IBM Storage Scale container native and SELinux

IBM Storage Scale container native offers a default for Container Storage Interface (CSI) volume attachment behavior for Security-Enhanced Linux (SELinux) labels. This default is introduced beginning with IBM Storage Scale container native 5.1.7.0 release.

What is SELinux?

SELinux, or Security-Enhanced Linux, defines access controls for the applications, processes, and files on a system. It uses security policies, which are a set of rules that tell SELinux what can or cannot be accessed, to enforce the access allowed by a policy.

For more information about SELinux, see What is SELinux? in Red Hat Documentation.

How is SELinux controlled in Kubernetes?

Container processes are started with the SELinux context in the .spec.securityContext.seLinuxOptions field, while CSI-based volumes have all their files labeled to match on pod attachment during container creation.

SELinux Multi-Category Security (MCS) is used in Red Hat OpenShift. By default, containers have their SELinux level set to values annotated on the namespace. The category defaults annotated on the namespace are assigned automatically by OpenShift to limit overlap.

Red Hat OpenShift is based on Kubernetes.

Problems with SELinux relabel on volume attach

When attaching CSI-based volumes to pods in Kubernetes the container-runtime SELinux relabels all files in the volume. This is problematic for shared filesystems that support SELinux, such as the IBM Storage Scale filesystem.

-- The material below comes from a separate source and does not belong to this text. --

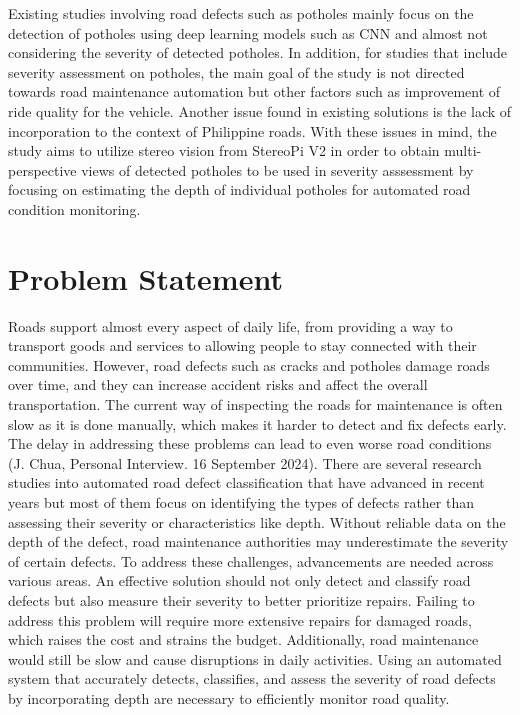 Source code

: Existing studies involving road defects such as potholes mainly focus on the detection of potholes using deep learning models such as CNN and almost not considering the severity of detected potholes. In addition, for studies that include severity assessment on potholes, the main goal of the study is not directed towards road maintenance automation but other factors such as improvement of ride quality for the vehicle. Another issue found in existing solutions is the lack of incorporation to the context of Philippine roads. With these issues in mind, the study aims to utilize stereo vision from StereoPi V2 in order to obtain multi-perspective views of detected potholes to be used in severity asssessment by focusing on estimating the depth of individual potholes for automated road condition monitoring.


\section{Problem Statement}
Roads support almost every aspect of daily life, from providing a way to transport goods and services to allowing people to stay connected with their communities. However, road defects such as cracks and potholes damage roads over time, and they can increase accident risks and affect the overall transportation. The current way of inspecting the roads for maintenance is often slow as it is done manually, which makes it harder to detect and fix defects early. The delay in addressing these problems can lead to even worse road conditions (J. Chua, Personal Interview. 16 September 2024). There are several research studies into automated road defect classification that have advanced in recent years but most of them focus on identifying the types of defects rather than assessing their severity or characteristics like depth. Without reliable data on the depth of the defect, road maintenance authorities may underestimate the severity of certain defects. To address these challenges, advancements are needed across various areas. An effective solution should not only detect and classify road defects but also measure their severity to better prioritize repairs. Failing to address this problem will require more extensive repairs for damaged roads, which raises the cost and strains the budget. Additionally, road maintenance would still be slow and cause disruptions in daily activities. Using an automated system that accurately detects, classifies, and assess the severity of road defects by incorporating depth are necessary to efficiently monitor road quality.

Relabeling on volume attachment moves the security control to the consumer of file volumes instead of the owner of the files. In classic shared filesystem environments, such as IBM Storage Scale, access is controlled by node administrators and file owners. In Kubernetes, volume access is isolated to a namespaced volume claim and controlled using Kubernetes role-based access control (RBAC). While in classic shared filesystem environments, such as IBM Storage Scale, access is controlled by node administrators and file owners. This Kubernetes behavior makes it very difficult to maintain access controls for volumes and files that are shared outside of Kubernetes. This is because Kubernetes ignores and overwrites any SELinux security isolation set by external administrators.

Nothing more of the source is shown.